Copy out lines with the word "program" from the material that follows.

EXERCISE MATERIALS section start

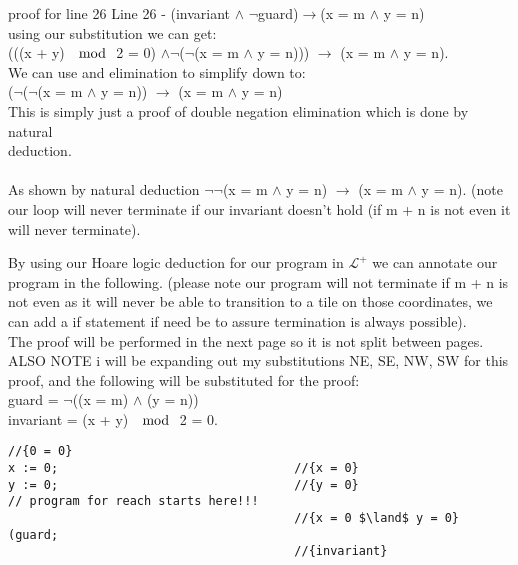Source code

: \documentclass{article}
\begin{document}
\begin{enumerate}[(a)]
     \begin{list}
        \item {proof for line 26}
        Line 26 - (invariant $\land$ $\neg$guard)$\to$(x = m $\land$ y = n)\\
        using our substitution we can get:\\
        (((x + y) $\mod$ 2 = 0) $\land \neg$($\neg$(x = m $\land$ y = n))) $\to$ (x = m $\land$ y = n).\\ We can use and elimination to simplify down to:\\
        ($\neg$($\neg$(x = m $\land$ y = n)) $\to$ (x = m $\land$ y = n)\\
        This is simply just a proof of double negation elimination which is done by natural \\deduction.\\
        \\
        As shown by natural deduction $\neg\neg$(x = m $\land$ y = n) $\to$ (x = m $\land$ y = n).
        (note our loop will never terminate if our invariant doesn't hold (if m + n is not even it will never terminate).
    \end{list}
By using our Hoare logic deduction for our program in $\mathcal{L}^{+}$ we can annotate our program in the following. (please note our program will not terminate if m + n is not even as it will never be able to transition to a tile on those coordinates, we can add a if statement if need be to assure termination is always possible).\\
The proof will be performed in the next page so it is not split between pages.
\newpage
ALSO NOTE i will be expanding out my substitutions NE, SE, NW, SW for this proof, and the following will be substituted for the proof:\\
    guard = $\neg$((x = m) $\land$ (y = n))\\
    invariant = (x + y) $\mod$ 2 = 0.\\
    \begin{lstlisting}[language=Maple,mathescape=true]
                                        //{0 = 0}
x := 0;                                 //{x = 0}
y := 0;                                 //{y = 0}
// program for reach starts here!!!
                                        //{x = 0 $\land$ y = 0}
(guard;
                                        //{invariant}

\end{lstlisting}
\end{enumerate}
\end{document}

EXERCISE MATERIALS section end

REPLY =
By using our Hoare logic deduction for our program in $\mathcal{L}^{+}$ we can annotate our program in the following. (please note our program will not terminate if m + n is not even as it will never be able to transition to a tile on those coordinates, we can add a if statement if need be to assure termination is always possible).\\
// program for reach starts here!!!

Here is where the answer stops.